[EXERCISE DETAILS] The response should consist solely of the lines running from the line with "- 地點：台中大雪山IBA--大雪山林道31-32.5K(Dasyueshan IBA--Dasyueshan" to the end of the data, retyped exactly.

╭─ TASK INPUT

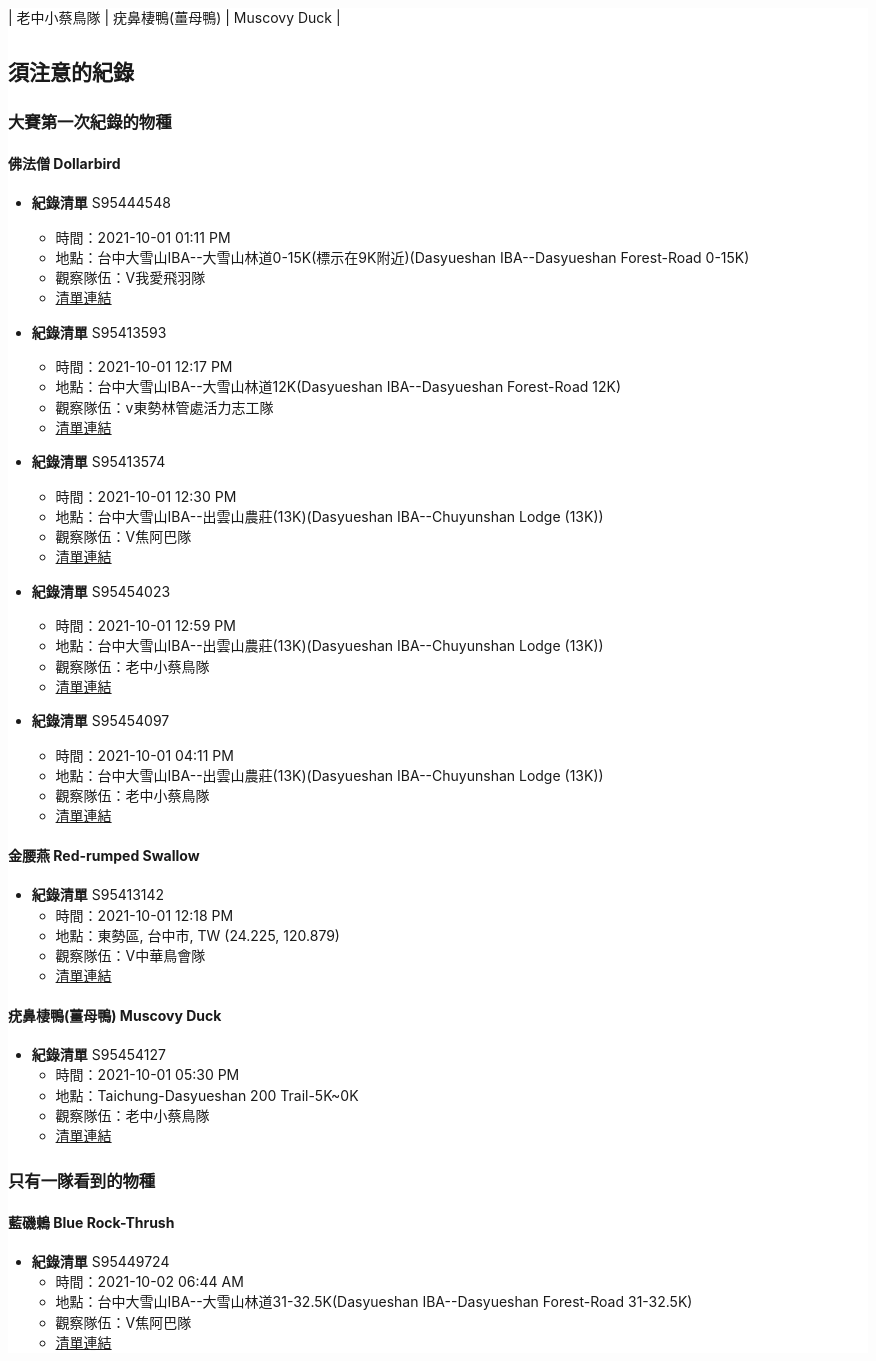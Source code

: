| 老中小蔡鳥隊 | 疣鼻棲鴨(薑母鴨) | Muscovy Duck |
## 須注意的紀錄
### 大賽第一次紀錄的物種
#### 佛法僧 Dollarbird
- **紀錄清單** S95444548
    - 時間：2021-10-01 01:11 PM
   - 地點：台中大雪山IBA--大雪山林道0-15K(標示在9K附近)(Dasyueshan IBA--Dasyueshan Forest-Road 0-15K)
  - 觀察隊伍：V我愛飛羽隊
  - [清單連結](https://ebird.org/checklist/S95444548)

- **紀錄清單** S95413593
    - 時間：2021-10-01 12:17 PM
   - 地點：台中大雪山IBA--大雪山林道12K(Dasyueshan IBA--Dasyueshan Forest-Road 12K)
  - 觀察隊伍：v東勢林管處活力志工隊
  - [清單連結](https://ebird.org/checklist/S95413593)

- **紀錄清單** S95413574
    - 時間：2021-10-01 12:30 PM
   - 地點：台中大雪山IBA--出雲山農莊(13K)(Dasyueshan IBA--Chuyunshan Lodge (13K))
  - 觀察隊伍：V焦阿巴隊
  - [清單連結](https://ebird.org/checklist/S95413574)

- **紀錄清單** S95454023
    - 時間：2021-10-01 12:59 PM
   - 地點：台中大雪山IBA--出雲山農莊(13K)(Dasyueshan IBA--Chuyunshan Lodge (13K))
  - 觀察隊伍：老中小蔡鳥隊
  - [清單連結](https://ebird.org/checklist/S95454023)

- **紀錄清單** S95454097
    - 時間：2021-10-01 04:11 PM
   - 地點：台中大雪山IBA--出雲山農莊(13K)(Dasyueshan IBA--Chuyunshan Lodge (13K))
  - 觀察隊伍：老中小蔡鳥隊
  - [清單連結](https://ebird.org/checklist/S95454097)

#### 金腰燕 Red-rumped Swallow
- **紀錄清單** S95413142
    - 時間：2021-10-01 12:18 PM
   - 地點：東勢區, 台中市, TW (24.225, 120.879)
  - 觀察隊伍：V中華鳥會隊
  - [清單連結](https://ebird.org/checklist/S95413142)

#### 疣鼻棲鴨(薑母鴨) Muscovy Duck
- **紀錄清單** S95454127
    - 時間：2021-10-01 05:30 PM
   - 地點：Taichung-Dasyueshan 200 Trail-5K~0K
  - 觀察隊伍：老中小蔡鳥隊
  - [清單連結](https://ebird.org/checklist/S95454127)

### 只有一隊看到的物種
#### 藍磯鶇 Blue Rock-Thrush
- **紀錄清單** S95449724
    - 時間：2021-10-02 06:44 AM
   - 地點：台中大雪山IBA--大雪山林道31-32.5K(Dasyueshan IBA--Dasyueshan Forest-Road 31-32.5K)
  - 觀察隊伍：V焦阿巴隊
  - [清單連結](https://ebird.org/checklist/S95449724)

╰─

[OUTPUT FOR THIS EXERCISE]
   - 地點：台中大雪山IBA--大雪山林道31-32.5K(Dasyueshan IBA--Dasyueshan Forest-Road 31-32.5K)
  - 觀察隊伍：V焦阿巴隊
  - [清單連結](https://ebird.org/checklist/S95449724)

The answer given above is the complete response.